Answers to questions like these can only assist a cancer patient to make more informed treatment decisions with their doctor because the better the information, the better the decision.
1According to the National Cancer Institute Clinical Trials Search Results, there are 2,286 clinical trials if one searches for all types of cancer and all types of trials on October 13, 2005.
2Lefkowitz IB, et al., Results of treatment of children with recurrent medulloblastoma/ primitive neuroectodermal tumors with lomustine, cisplatin, and vincristine. Cancer 1990 Feb 1; 65(3): 412-7.
3Finlay JL, et al., Pre-irradiation chemotherapy in children with high-grade astrocytoma: tumor response to two cycles of the “8-drugs-in-1-day” regimen. A Childrens Cancer Group study, CCG-945. J Neurooncol 1994; 21(3):255-65.
4Tirelli U, et al., Etoposide (VP-16-213) in malignant brain tumors: a phase II study. J Clin Oncol 1984 May; 2(5): 432-7.
5Chow PK, et al., High-dose tamoxifen in the treatment of inoperable hepatocellular carcinoma: A multicenter randomized controlled trial.

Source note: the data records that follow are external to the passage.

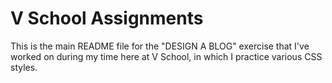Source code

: V School Assignments  
====================

This is the main README file for the "DESIGN A BLOG" exercise that I've worked on during my time here at V School, in which I practice various CSS styles.
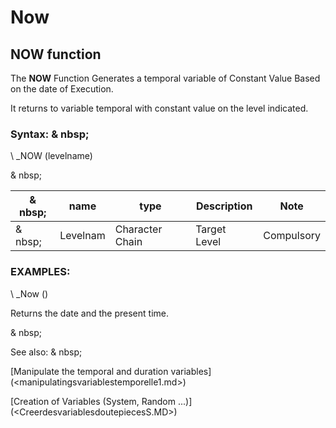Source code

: # Now

## NOW function

The **NOW** Function Generates a temporal variable of Constant Value Based on the date of Execution.

It returns to variable temporal with constant value on the level indicated.

### Syntax: & nbsp;

\ _NOW (levelname)

& nbsp;

| & nbsp; | **name** | **type** | **Description** | **Note** |
| --- | --- | --- | --- | --- |
| & nbsp; | Levelnam | Character Chain | Target Level | Compulsory |

### EXAMPLES:

\ _Now ()

Returns the date and the present time.

& nbsp;

See also: & nbsp;

[Manipulate the temporal and duration variables] (<manipulatingsvariablestemporelle1.md>)

[Creation of Variables (System, Random ...)] (<CreerdesvariablesdoutepiecesS.MD>)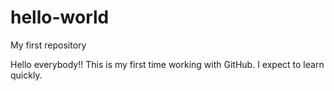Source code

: # hello-world
My first repository

Hello everybody!!
This is my first time working with GitHub. I expect to learn quickly. 
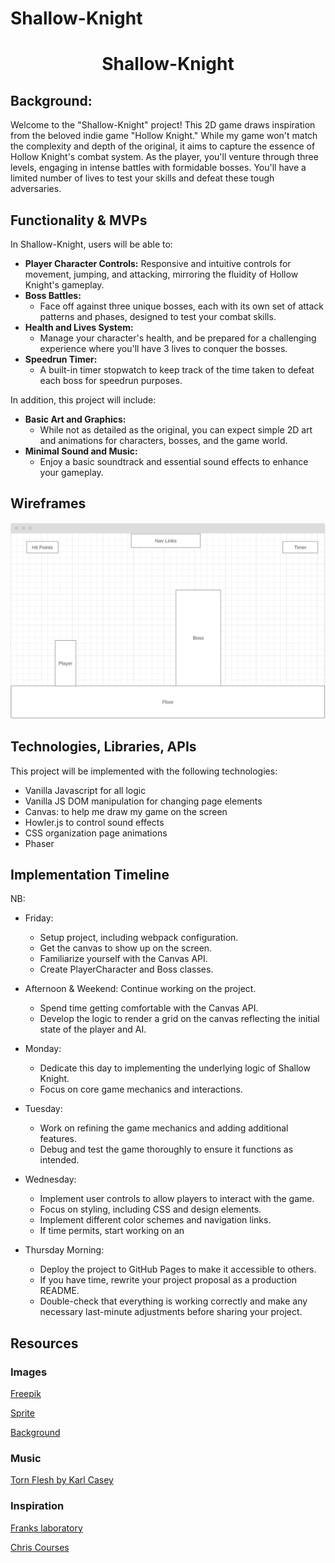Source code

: # Shallow-Knight
<h1 align="center">Shallow-Knight</h1>

## Background:
Welcome to the "Shallow-Knight" project! This 2D game draws inspiration from the beloved indie game "Hollow Knight." While my game won't match the complexity and depth of the original, it aims to capture the essence of Hollow Knight's combat system. As the player, you'll venture through three levels, engaging in intense battles with formidable bosses. You'll have a limited number of lives to test your skills and defeat these tough adversaries.

## Functionality & MVPs
In Shallow-Knight, users will be able to:

+ **Player Character Controls:** 
   Responsive and intuitive controls for movement, jumping, and attacking, mirroring the fluidity of Hollow Knight's gameplay.
+ **Boss Battles:**
   - Face off against three unique bosses, each with its own set of attack patterns and phases, designed to test your combat skills.
+ **Health and Lives System:**
   - Manage your character's health, and be prepared for a challenging experience where you'll have 3 lives to conquer the bosses.
+ **Speedrun Timer:**
   - A built-in timer stopwatch to keep track of the time taken to defeat each boss for speedrun purposes.

In addition, this project will include: 
+ **Basic Art and Graphics:**
   - While not as detailed as the original, you can expect simple 2D art and animations for characters, bosses, and the game world.
+ **Minimal Sound and Music:**
   - Enjoy a basic soundtrack and essential sound effects to enhance your gameplay.



## Wireframes
![Wireframe](image.png)


## Technologies, Libraries, APIs 
This project will be implemented with the following technologies:
+ Vanilla Javascript for all logic
+ Vanilla JS DOM manipulation for changing page elements
+ Canvas: to help me draw my game on the screen 
+ Howler.js to control sound effects
+ CSS organization page animations
+ Phaser

## Implementation Timeline
NB:
+ Friday: 
   + Setup project, including webpack configuration.
   + Get the canvas to show up on the screen.
   + Familiarize yourself with the Canvas API.
   + Create PlayerCharacter and Boss classes.

+ Afternoon & Weekend: Continue working on the project.
   + Spend time getting comfortable with the Canvas API.
   + Develop the logic to render a grid on the canvas reflecting the initial state of the player and AI.

+ Monday: 
   + Dedicate this day to implementing the underlying logic of Shallow Knight.
   + Focus on core game mechanics and interactions.

+ Tuesday: 
   + Work on refining the game mechanics and adding additional features.
   + Debug and test the game thoroughly to ensure it functions as intended.

+ Wednesday: 
   + Implement user controls to allow players to interact with the game.
   + Focus on styling, including CSS and design elements.
   + Implement different color schemes and navigation links.
   + If time permits, start working on an

+ Thursday Morning: 
   + Deploy the project to GitHub Pages to make it accessible to others.
   + If you have time, rewrite your project proposal as a production README.
   + Double-check that everything is working correctly and make any necessary last-minute adjustments before sharing your project.

   

## Resources
### Images
[Freepik](https://www.flaticon.com/free-icons/mute)

[Sprite](https://darkpixel-kronovi.itch.io/)

[Background](https://craftpix.net/freebies/free-mountain-backgrounds-pixel-art/?num=1&count=42&sq=mountain&pos=8)

### Music
[Torn Flesh by Karl Casey](https://karlcasey.bandcamp.com/track/torn-flesh)

### Inspiration
[Franks laboratory](https://www.youtube.com/@Frankslaboratory)

[Chris Courses](https://www.youtube.com/@ChrisCourses)
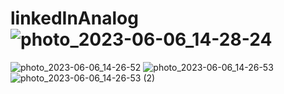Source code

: # linkedInAnalog![photo_2023-06-06_14-28-24](https://github.com/gogi1704/linkedInAnalog/assets/96864675/eadff261-cabf-4bd1-a715-af17cffb825c)
![photo_2023-06-06_14-26-52](https://github.com/gogi1704/linkedInAnalog/assets/96864675/f141744c-c8a5-4d0a-8c92-c7e25575a52d)
![photo_2023-06-06_14-26-53](https://github.com/gogi1704/linkedInAnalog/assets/96864675/c39e417e-d445-4464-b884-997dc70022f5)
![photo_2023-06-06_14-26-53 (2)](https://github.com/gogi1704/linkedInAnalog/assets/96864675/b9cf6a5c-ebeb-4b51-a74b-1fa6f82d360d)
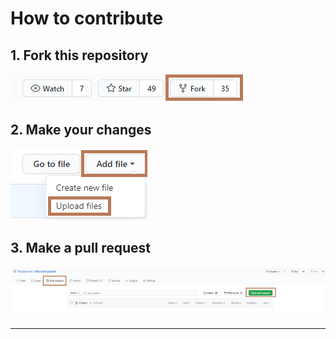 # How to contribute

## 1. Fork this repository

![fork](../img/contribution/fork.png)

## 2. Make your changes

![changes](../img/contribution/changes.png)

## 3. Make a pull request

![pr](../img/contribution/pr.png)

***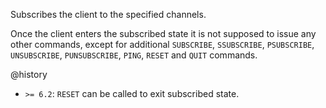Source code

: Subscribes the client to the specified channels.

Once the client enters the subscribed state it is not supposed to issue any
other commands, except for additional `SUBSCRIBE`, `SSUBSCRIBE`, `PSUBSCRIBE`, `UNSUBSCRIBE`,
`PUNSUBSCRIBE`, `PING`, `RESET` and `QUIT` commands.

@history

* `>= 6.2`: `RESET` can be called to exit subscribed state.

Hepatology. 2002 Nov;36(5):1221-6.
6Madden M, et al., Double-blind randomised trial comparing 5-fluorouracil plus leucovorin to placebo for metastatic colorectal carcinoma. Colorectal Dis. 2005 Sep;7(5):507-12. This study reported, “The median survival time in the chemotherapy group was 8.7 months (95% confidence interval (CI) 6.9-11.0 months) compared to 6.7 months in the placebo group (95% CI 5.3-7.9 months). Chemotherapy did not affect performance status but slowed the rise of CEA and caused appreciable toxicity. CONCLUSIONS: In this double-blind trial, chemotherapy with 5-fluorouracil plus leucovorin did not improve survival, did not impair performance, but caused appreciable toxicity.
7Luedke DW, et al., Randomized comparison of two combination regimens versus minimal chemotherapy in nonsmall-cell lung cancer: a Southeastern Cancer Study Group Trial. J Clin Oncol. 1990 May;8(5):886-91.
8Gorini G, et al., Survival of malignant pleural mesothelioma cases in the Tuscan Mesothelioma Register, 1988-2000: a population-based study. Eur J Cancer Prev. 2005 Jun;14(3):195-9.